“We just haven’t been able to place him. He doesn’t settle. And then we thought of you. The only person we know that is laid back enough to deal with him?”
It was the lady from the cat rescue centre.
I was rather flattered. Had never thought of myself as laid back. So I said OK.
I did want a cat. The mouse war in the cottage was never ending. I hated killing them and think that the humane traps are cruel.
The large and rather beautiful tabby cat arrived with an amount of luggage that would suit a spoilt Saudi prince. A massive cat gym, traveling basket large enough to house a small hippo, a cat tray with its own roof, superior cat litter, gourmet food, bowls and a range of expensive cat toys.
He was settled in the spare bedroom, with a fence across the door to deter prying min pins.
There he stayed for months. Spitting from under the bed when I went in to feed him and clear his cat tray. Growling when I peered under the bed. I sat in the room for hours as he yowled from beneath the bed. He hated me and I loathed him.
Somehow it was never convenient to return him to the cat home. I didn’t dare pick him up. They would have to come and collect him. Then he went missing and I was secretly delighted.

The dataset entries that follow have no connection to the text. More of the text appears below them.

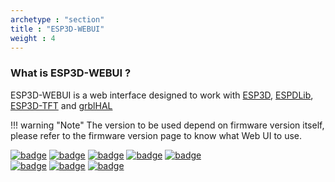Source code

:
 ```yaml
---
archetype : "section"
title : "ESP3D-WEBUI"
weight : 4
---
```


### What is ESP3D-WEBUI ?
ESP3D-WEBUI is a web interface designed to work with [ESP3D](/esp3d/), [ESPDLib](/esp3dlib/), [ESP3D-TFT](/esp3d-tft/) and [grblHAL](https://github.com/grblHAL)

!!! warning "Note"
    The version to be used depend on firmware version itself, please refer to the firmware version page to know what Web UI to use.


[![badge](https://img.shields.io/badge/Github-ESP3D_WEBUI-green?style=plastic&logo=github)](https://github.com/luc-github/ESP3D-WEBUI)
[![badge](https://img.shields.io/github/stars/luc-github/esp3d-webui?style=plastic)](https://github.com/luc-github/ESP3D-WEBUI/stargazers)
[![badge](https://img.shields.io/github/contributors/luc-github/esp3d-webui?style=plastic)](https://github.com/luc-github/ESP3D-WEBUI)
[![badge](https://img.shields.io/github/v/release/luc-github/esp3d-webui?style=plastic)](https://github.com/luc-github/ESP3D-WEBUI/releases/latest)
[![badge](https://img.shields.io/github/release-date/luc-github/esp3d-webui?style=plastic)](https://github.com/luc-github/ESP3D-WEBUI/releases/latest)      
[![badge](https://img.shields.io/github/v/release/luc-github/esp3d-webui?style=plastic)](https://github.com/luc-github/ESP3D-WEBUI/releases/latest)
[![badge](https://img.shields.io/github/release-date/luc-github/esp3d-webui?style=plastic)](https://github.com/luc-github/ESP3D-WEBUI/releases/latest)
[![badge](https://img.shields.io/discord/752822148795596940?color=blue&label=discord-esp3d&logo=discord)](https://discord.gg/Z4ujTwE)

After a month he poked his head through the cat flap and eased himself into the kitchen. This became his kingdom. The growls, spitting and lashing out with needlelike claws continued but soon the mice had left home! He was clearly good at his job.

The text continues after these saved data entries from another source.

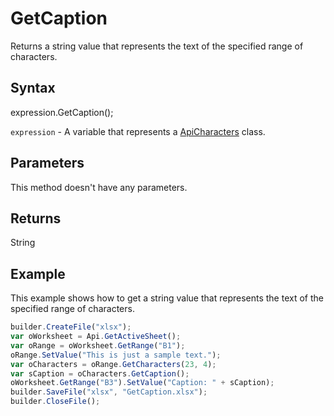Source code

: # GetCaption

Returns a string value that represents the text of the specified range of characters.

## Syntax

expression.GetCaption();

`expression` - A variable that represents a [ApiCharacters](../ApiCharacters.md) class.

## Parameters

This method doesn't have any parameters.

## Returns

String

## Example

This example shows how to get a string value that represents the text of the specified range of characters.

```javascript
builder.CreateFile("xlsx");
var oWorksheet = Api.GetActiveSheet();
var oRange = oWorksheet.GetRange("B1");
oRange.SetValue("This is just a sample text.");
var oCharacters = oRange.GetCharacters(23, 4);
var sCaption = oCharacters.GetCaption();
oWorksheet.GetRange("B3").SetValue("Caption: " + sCaption);
builder.SaveFile("xlsx", "GetCaption.xlsx");
builder.CloseFile();
```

Everything changed when the Min Pins died and were replaced with new dogs. Suddenly Pushkin was weaving around my legs. Purring and doing normal cat like things. He was clearly jealous of the dogs.
I had been drying his back when he came in wet for months – he liked this and would stand beside the place that I kept his towel until I reached for it and gave him a gentle rub. Rather nervously I started to cuddle him as he ate. Gradually with a combination of lashing out and deep purring he indicated where and when he liked to be touched and stroked.
“He likes you,” my sister said. “He always perks up when you come in.”
I wasn’t so sure but I was getting fond of my shy grumpy cat who always disappeared when strangers trudged up the drive.
Now he transferred his hatred to the dogs. They were not keen on him – he whacked them with claws that I suspect he sharpened daily. The dogs were frightened of going in the garden – the cat ran away when they barked but rapidly returned to torment them. There were several visits to the vet to tend war wounds and frayed nerves.
Last year everything changed.
I had major building works carried out in the cottage and returned home without the dogs to complete the rest of the renovations myself.
After a month alone Pushkin gave me a warm welcome. He slept on my bed, goggling when I first stripped off for bed. Lived in the kitchen with me, kept me company when I bathed and gradually taught me his language. We were living on a building site but the kitchen was warm and we had an all night electric blanket on the bed.
After a few months the dogs had to return home. What would happen to Pushkin? We had become like an old married couple. One of the dogs refused to stay in a room with Pushkin, if she got stressed she would tremble all over and pee in the house.
I had to change the old cat/dog status quo.
So I fitted a second cat flap to the sitting room outside door. He loved it.
When the dogs returned home the kitchen became their new kingdom and Puskin had sole access to the rest of the house.
I now no longer work in The Rat Room upstairs and have transferred my laptop to the kitchen to be with the dogs in the day.
Pushkin still hides in the bushes beside the back and front door and spits at the dogs as they pass but he allows them run or sit in the garden without attacking them.
Finally all the animals seem happy. For now.